I assume that there are others working on this problem too, so I’ll describe some of the things I’ve come up with, and hopefully if you have any good ideas you’ll post them in the comments section.

Test Data Iterators

If you express the set of inputs and outputs as a data structure, such as a Hash of input => expected ouput pairs, or an Array of [input, expected output] Arrays, you can easily do test_data.each do |input,output| ... end and drive tests that way.

(I considered pulling the data itself out of the test code and loading it from a YAML or CSV file or even including a data-only Ruby script, but that seemed like pointless added complexity. If I were working with a professional tester who didn’t want to touch Ruby code, I might change that to make it easier to dump from an Excel spreadsheet into a text file that the tests would use.)

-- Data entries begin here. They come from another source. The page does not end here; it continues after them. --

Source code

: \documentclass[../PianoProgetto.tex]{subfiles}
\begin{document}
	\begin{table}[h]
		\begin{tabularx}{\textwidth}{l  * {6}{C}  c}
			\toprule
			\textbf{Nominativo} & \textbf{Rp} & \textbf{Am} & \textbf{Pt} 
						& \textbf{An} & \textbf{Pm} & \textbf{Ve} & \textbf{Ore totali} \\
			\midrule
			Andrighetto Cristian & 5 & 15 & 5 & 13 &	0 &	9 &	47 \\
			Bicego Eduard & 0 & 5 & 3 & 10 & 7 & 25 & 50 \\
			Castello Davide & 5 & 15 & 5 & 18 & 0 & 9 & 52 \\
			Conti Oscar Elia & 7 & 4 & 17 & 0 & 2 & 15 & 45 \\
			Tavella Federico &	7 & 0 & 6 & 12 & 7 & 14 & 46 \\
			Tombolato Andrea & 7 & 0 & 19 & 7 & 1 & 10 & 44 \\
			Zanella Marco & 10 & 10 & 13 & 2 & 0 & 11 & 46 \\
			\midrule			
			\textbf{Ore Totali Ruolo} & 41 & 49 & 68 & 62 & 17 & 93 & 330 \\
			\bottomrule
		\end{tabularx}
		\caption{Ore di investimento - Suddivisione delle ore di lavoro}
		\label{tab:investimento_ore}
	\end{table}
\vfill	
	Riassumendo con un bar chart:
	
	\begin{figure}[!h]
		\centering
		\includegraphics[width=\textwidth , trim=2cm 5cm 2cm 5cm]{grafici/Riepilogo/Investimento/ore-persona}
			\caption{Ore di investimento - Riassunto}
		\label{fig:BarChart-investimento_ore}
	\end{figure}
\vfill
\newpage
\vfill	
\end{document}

One problem with this approach is that you may have a test_frobnicate method that invokes frobnicate dozens of times. This means that this one test can take a while to run if the tested method takes any amount of time, which is problematic if you just want to re-test that one input/output combo until it works. Your edit/test/debug loop should be ultra fast, and re-testing successful pairs gets in the way of testing the pair you’re not sure about.

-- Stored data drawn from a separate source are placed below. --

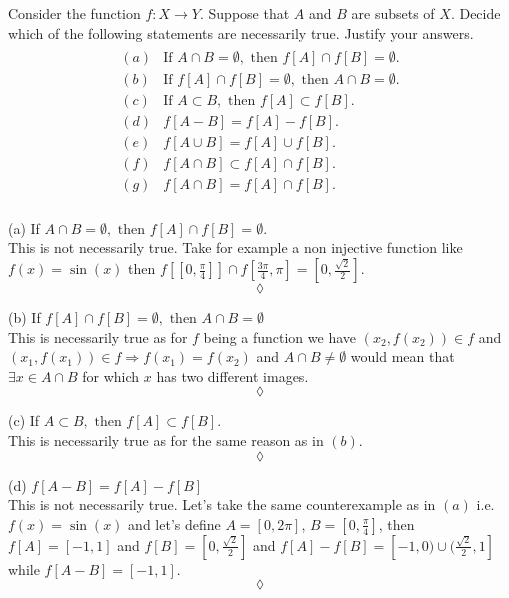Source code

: \subsection{}
\begin{tcolorbox}
Consider the function $f:X\rightarrow Y$. Suppose that $A$ and $B$ are subsets of $X$. Decide which of the following statements are necessarily true. Justify your answers.
\begin{align*}
\begin{array}{ll}
(a)&\text{If } A\cap B =\emptyset, \text{ then } f[A]\cap f[B]=\emptyset . \\
(b)&\text{If } f[A]\cap f[B]=\emptyset, \text{ then }  A\cap B =\emptyset .  \\
(c)& \text{If } A\subset B , \text{ then } f[A]\subset f[B].  \\
(d)&f[A-B] = f[A]-f[B].  \\
(e)&f[A\cup B]= f[A]\cup f[B].  \\
(f)&f[A\cap B]\subset f[A]\cap f[B].  \\
(g)&f[A\cap B]= f[A]\cap f[B].  \\
\end{array}
\end{align*}
\end{tcolorbox}
(a) If $A\cap B =\emptyset, \text{ then } f[A]\cap f[B]=\emptyset $. \\
This is not necessarily true. Take for example a non injective function like $f(x)=\sin(x)$  then $f[[0,\frac{\pi}{4}]]\cap f[\frac{3\pi}{4}, \pi]= [0,\frac{\sqrt{2}}{2}]$. 
$$\lozenge$$

(b) If $f[A]\cap f[B]=\emptyset, \text{ then }  A\cap B =\emptyset$ \\
This is  necessarily true as for $f$ being a function we have $\left( x_2,f(x_2)\right)\in f$ and $\left( x_1,f(x_1)\right)\in f \Rightarrow f(x_1)=f(x_2)$ and $ A\cap B \ne\emptyset$ would mean that $\exists x\in A\cap B$ for which $x$ has two different images.
$$\lozenge$$

(c) If $A\subset B , \text{ then } f[A]\subset f[B].$ \\
This is  necessarily true as for the same reason as in $(b)$.
$$\lozenge$$

(d)  $f[A-B] = f[A]-f[B]$ \\
This is  not necessarily true. Let's take the same counterexample as in $(a)$ i.e. $f(x)=\sin(x)$  and let's define $A= [0,2\pi]$, $B=[0,\frac{\pi}{4}]$, then $f[A] =  [-1,1]$ and $f[B]=[0,\frac{\sqrt{2}}{2}]$ and $f[A]-f[B] =  [-1,0)\cup (\frac{\sqrt{2}}{2},1]$ while $f[A-B]=[-1,1]$.
$$\lozenge$$

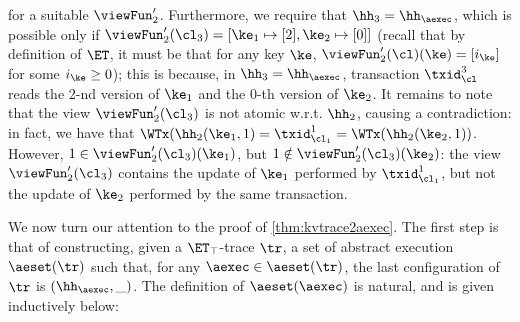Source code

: \begin{example}
for a suitable $\viewFun_2'$.
Furthermore, we require that $\hh_3 = \hh_{\aexec}$, which is possible only if $\viewFun_2'(\cl_3) = [\ke_1 \mapsto [2], \ke_2 \mapsto [0] ]$ 
(recall that by definition of $\ET$, it must be that for any key $\ke$, $\viewFun_2'(\cl)(\ke) = [i_{\ke}]$ for some $i_{\ke} \geq 0$); 
this is because, in $\hh_3 = \hh_{\aexec}$, transaction $\txid_{\cl}^3$ reads the $2$-nd version of $\ke_1$ and the $0$-th version of 
$\ke_2$. It remains to note that the view $\viewFun_{2}'(\cl_3)$ is not atomic w.r.t. $\hh_2$, causing a contradiction: 
in fact, we have that $\WTx(\hh_{2}(\ke_1, 1) = \txid_{\cl_1}^{1} = \WTx(\hh_2(\ke_2, 1))$. However, 
$1 \in \viewFun_{2}'(\cl_3)(\ke_1)$, but $1 \notin \viewFun_{2}'(\cl_3)(\ke_2)$: the view $\viewFun_{2}'(\cl_3)$ 
contains the update of $\ke_1$ performed by $\txid_{\cl_1}^{1}$, but not the update of $\ke_2$ performed by the 
same transaction.
\end{example}

We now turn our attention to the proof of \cref{thm:kvtrace2aexec}. 
The first step is that of constructing, given a $\ET_{\top}$-trace $\tr$, 
a set of abstract execution $\aeset(\tr)$ such that, for any $\aexec \in \aeset(\tr)$, 
the last configuration of $\tr$ is $(\hh_{\aexec}, \_)$. 
The definition of $\aeset(\aexec)$ is natural, and is given inductively below: 

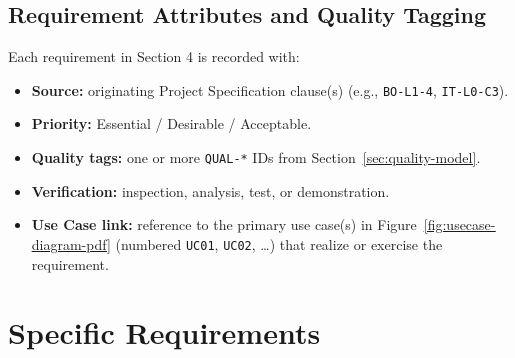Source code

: \documentclass[11pt,a4paper]{article}
\let\origref\ref
\renewcommand{\ref}[1]{\uline{\origref{#1}}}%
\begin{document}
\subsection{Requirement Attributes and Quality Tagging}
Each requirement in Section 4 is recorded with:
\begin{itemize}[leftmargin=*,nosep]
  \item \textbf{Source:} originating Project Specification clause(s) (e.g., \texttt{BO-L1-4}, \texttt{IT-L0-C3}).
  \item \textbf{Priority:} Essential / Desirable / Acceptable.
  \item \textbf{Quality tags:} one or more \texttt{QUAL-*} IDs from Section~\ref{sec:quality-model}.
  \item \textbf{Verification:} inspection, analysis, test, or demonstration.
  \item \textbf{Use Case link:} reference to the primary use case(s) in Figure~\ref{fig:usecase-diagram-pdf} (numbered \texttt{UC01}, \texttt{UC02}, \dots) that realize or exercise the requirement.
\end{itemize}

\section{Specific Requirements}
\label{sec:requirements}
\end{document}
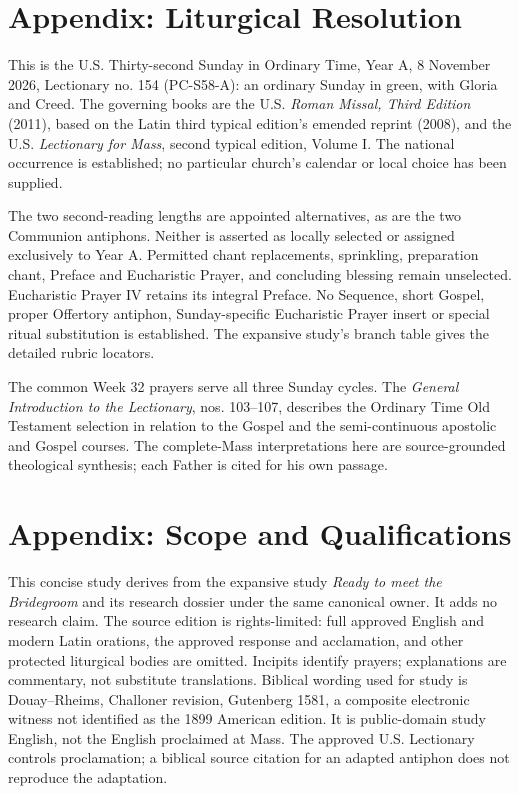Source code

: \section{Appendix: Liturgical Resolution}
This is the U.S. Thirty-second Sunday in Ordinary Time, Year A, 8 November 2026, Lectionary no. 154 (PC-S58-A): an ordinary Sunday in green, with Gloria and Creed. The governing books are the U.S. \textit{Roman Missal, Third Edition} (2011), based on the Latin third typical edition's emended reprint (2008), and the U.S. \textit{Lectionary for Mass}, second typical edition, Volume I. The national occurrence is established; no particular church's calendar or local choice has been supplied.

The two second-reading lengths are appointed alternatives, as are the two Communion antiphons. Neither is asserted as locally selected or assigned exclusively to Year A. Permitted chant replacements, sprinkling, preparation chant, Preface and Eucharistic Prayer, and concluding blessing remain unselected. Eucharistic Prayer IV retains its integral Preface. No Sequence, short Gospel, proper Offertory antiphon, Sunday-specific Eucharistic Prayer insert or special ritual substitution is established. The expansive study's branch table gives the detailed rubric locators.

The common Week 32 prayers serve all three Sunday cycles. The \textit{General Introduction to the Lectionary}, nos. 103--107, describes the Ordinary Time Old Testament selection in relation to the Gospel and the semi-continuous apostolic and Gospel courses. The complete-Mass interpretations here are source-grounded theological synthesis; each Father is cited for his own passage.

\section{Appendix: Scope and Qualifications}
This concise study derives from the expansive study \textit{Ready to meet the Bridegroom} and its research dossier under the same canonical owner. It adds no research claim. The source edition is rights-limited: full approved English and modern Latin orations, the approved response and acclamation, and other protected liturgical bodies are omitted. Incipits identify prayers; explanations are commentary, not substitute translations. Biblical wording used for study is Douay--Rheims, Challoner revision, Gutenberg 1581, a composite electronic witness not identified as the 1899 American edition. It is public-domain study English, not the English proclaimed at Mass. The approved U.S. Lectionary controls proclamation; a biblical source citation for an adapted antiphon does not reproduce the adaptation.

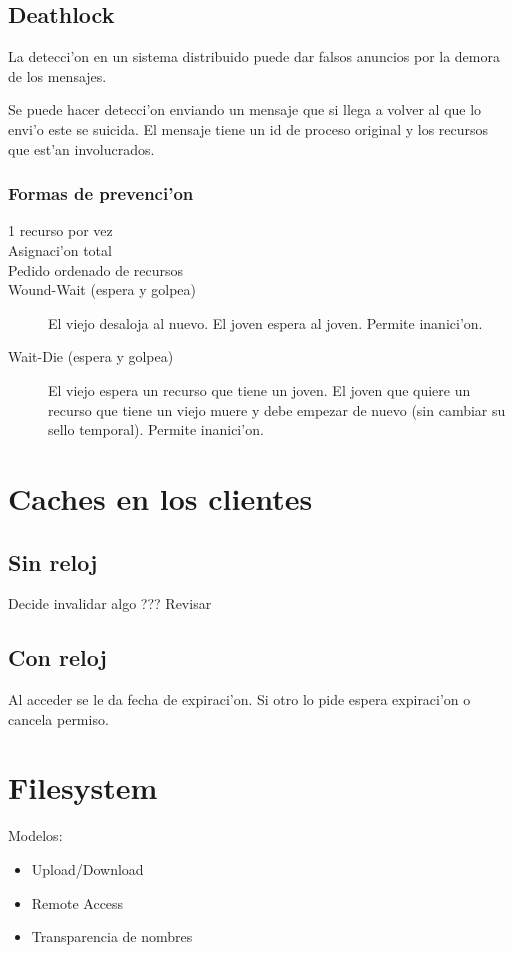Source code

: \documentclass[a4paper,spanish]{article}
\begin{document}
\subsection{Deathlock}
La detecci'on en un sistema distribuido puede dar falsos anuncios por la demora
de los mensajes.

Se puede hacer detecci'on enviando un mensaje que si llega a volver al que lo
envi'o este se suicida. El mensaje tiene un id de proceso original y los
recursos que est'an involucrados.

\subsubsection{Formas de prevenci'on}
\begin{description}
	\item[1 recurso por vez]
	\item[Asignaci'on total]
	\item[Pedido ordenado de recursos]
	\item[Wound-Wait (espera y golpea)] El viejo desaloja al nuevo. El
joven espera al joven. Permite inanici'on.
	\item[Wait-Die (espera y golpea)] El viejo espera un recurso que tiene
un joven. El joven que quiere un recurso que tiene un viejo muere y debe
empezar de nuevo (sin cambiar su sello temporal). Permite inanici'on.
\end{description}

\section{Caches en los clientes}
\subsection{Sin reloj}
Decide invalidar algo ??? Revisar

\subsection{Con reloj}
Al acceder se le da fecha de expiraci'on. Si otro lo pide espera expiraci'on o
cancela permiso.
	
\section{Filesystem}
Modelos:
\begin{itemize}
	\item Upload/Download
	\item Remote Access
	\item Transparencia de nombres
\end{itemize}
\end{document}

More importantly, trying all those combinations in one test method means that if an assertion fails, the failure masks the outcome of the remaining combinations. If there are 25 combinations and combination #2 fails, then a Test::Unit::AssertionFailedError is thrown, and the other 23 of them go unchecked. That’s not ideal, since it can be useful in debugging if you can see that 24/25 failed vs. 1/25 failed.

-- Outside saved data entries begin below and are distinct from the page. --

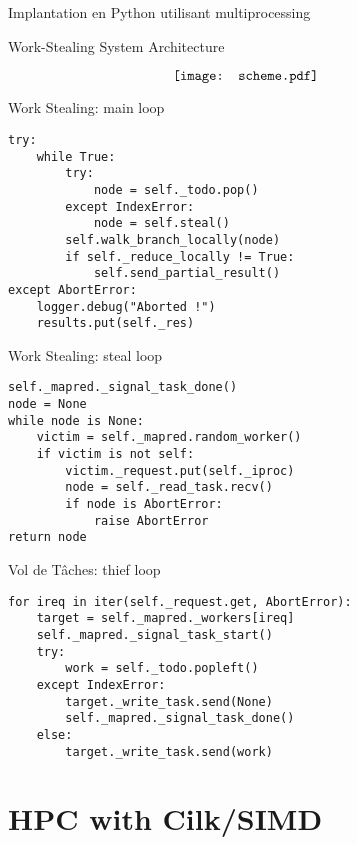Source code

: \documentclass[compress,11pt]{beamer}
\begin{document}
\begin{frame}{Implantation en Python utilisant multiprocessing}

\end{frame}

\begin{frame}{Work-Stealing System Architecture}

\[\hspace{-0.7cm}\texttt{[image: scheme.pdf]}\]
\end{frame}

\begin{frame}[fragile]{Work Stealing: main loop}
\begin{verbatim}
try:
    while True:
        try:
            node = self._todo.pop()
        except IndexError:
            node = self.steal()
        self.walk_branch_locally(node)
        if self._reduce_locally != True:
            self.send_partial_result()
except AbortError:
    logger.debug("Aborted !")
    results.put(self._res)
\end{verbatim}
\end{frame}

\begin{frame}[fragile]{Work Stealing: steal loop}
\begin{verbatim}
self._mapred._signal_task_done()
node = None
while node is None:
    victim = self._mapred.random_worker()
    if victim is not self:
        victim._request.put(self._iproc)
        node = self._read_task.recv()
        if node is AbortError:
            raise AbortError
return node
\end{verbatim}
\end{frame}

\begin{frame}[fragile]{Vol de Tâches: thief loop}
\begin{verbatim}
for ireq in iter(self._request.get, AbortError):
    target = self._mapred._workers[ireq]
    self._mapred._signal_task_start()
    try:
        work = self._todo.popleft()
    except IndexError:
        target._write_task.send(None)
        self._mapred._signal_task_done()
    else:
        target._write_task.send(work)
\end{verbatim}
\end{frame}

\section{HPC with Cilk/SIMD}
\end{document}
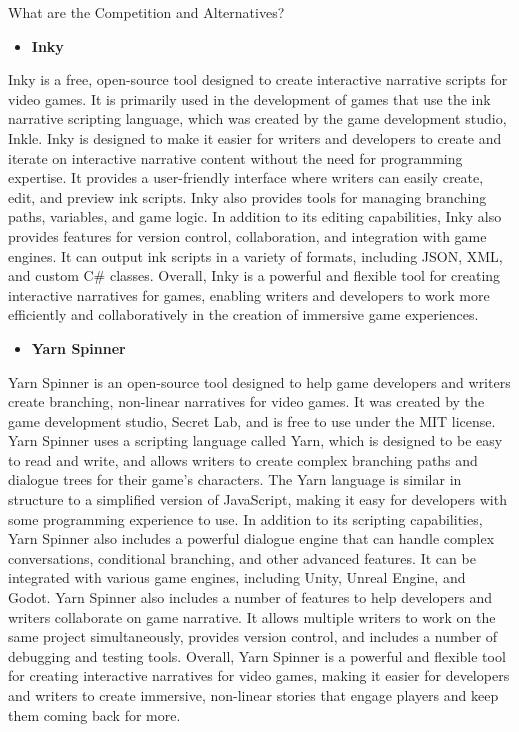  What are the Competition and Alternatives?

 \begin{itemize}
                \item \textbf{Inky}
 \end{itemize}
 
Inky is a free, open-source tool designed to create interactive narrative scripts for video games. It is primarily used in the development of games that use the ink narrative scripting language, which was created by the game development studio, Inkle.
Inky is designed to make it easier for writers and developers to create and iterate on interactive narrative content without the need for programming expertise. It provides a user-friendly interface where writers can easily create, edit, and preview ink scripts. Inky also provides tools for managing branching paths, variables, and game logic.
In addition to its editing capabilities, Inky also provides features for version control, collaboration, and integration with game engines. It can output ink scripts in a variety of formats, including JSON, XML, and custom C# classes.
Overall, Inky is a powerful and flexible tool for creating interactive narratives for games, enabling writers and developers to work more efficiently and collaboratively in the creation of immersive game experiences.
\begin{itemize}
                \item \textbf{Yarn Spinner}
 \end{itemize}
 
 Yarn Spinner is an open-source tool designed to help game developers and writers create branching, non-linear narratives for video games. It was created by the game development studio, Secret Lab, and is free to use under the MIT license.
Yarn Spinner uses a scripting language called Yarn, which is designed to be easy to read and write, and allows writers to create complex branching paths and dialogue trees for their game's characters. The Yarn language is similar in structure to a simplified version of JavaScript, making it easy for developers with some programming experience to use.
In addition to its scripting capabilities, Yarn Spinner also includes a powerful dialogue engine that can handle complex conversations, conditional branching, and other advanced features. It can be integrated with various game engines, including Unity, Unreal Engine, and Godot.
Yarn Spinner also includes a number of features to help developers and writers collaborate on game narrative. It allows multiple writers to work on the same project simultaneously, provides version control, and includes a number of debugging and testing tools.
Overall, Yarn Spinner is a powerful and flexible tool for creating interactive narratives for video games, making it easier for developers and writers to create immersive, non-linear stories that engage players and keep them coming back for more.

To solve this, I changed the code so that it iterates over the test data inside the class definition, generating a new test method for each input/output pair:

class_eval do
  test_data_hash.each do |input, output|
    define_method("test_frobnicator_#{input.hash}") do
      check_frobnicator(input, output)
    end
  end
end

That gives you a bunch of test methods that each run the test once with different input and expected output values. Autotest integrates well with this technique, since it will not re-run the test methods which previously passed until after you have fixed all of the ones which failed.

Test Setup Blocks

I also use a with_x_y_z do...end idiom for mock setup when possible. So a test might contain:

def check_index(inputs, expected_outputs)
  if inputs[:logged_in]
    with_fake_login{|user| get :index, inputs[:params] }
  else
    get :index, inputs[:params]
  end
  
  # ... test outputs against expected output
end

Since this idiom uses blocks, you can nest them to create complicated setup scenarios, pass arguments to the with_blah method to control the behavior of the mock objects, and so on. (You could do this with regular set_up_blah methods but I think this is easier to read.)

Calculated Outputs

Despite their shortcomings, I still use Fixtures (with the PreloadFixtures plugin) and I write unit tests for my models. That means that I can then assume that the models’ behavior is correct in other tests (provided that those unit tests pass). So I try not to put any data that’s already expressed in fixture files into my test method inputs or expected outputs. Instead, I ask for the fixture by its label (widgets(:doodad)) and then use its properties as needed in assertions within the current test. This reduces the size of the input/output data, which makes it easier to read and reduces the amount of effort required to add more combinations later.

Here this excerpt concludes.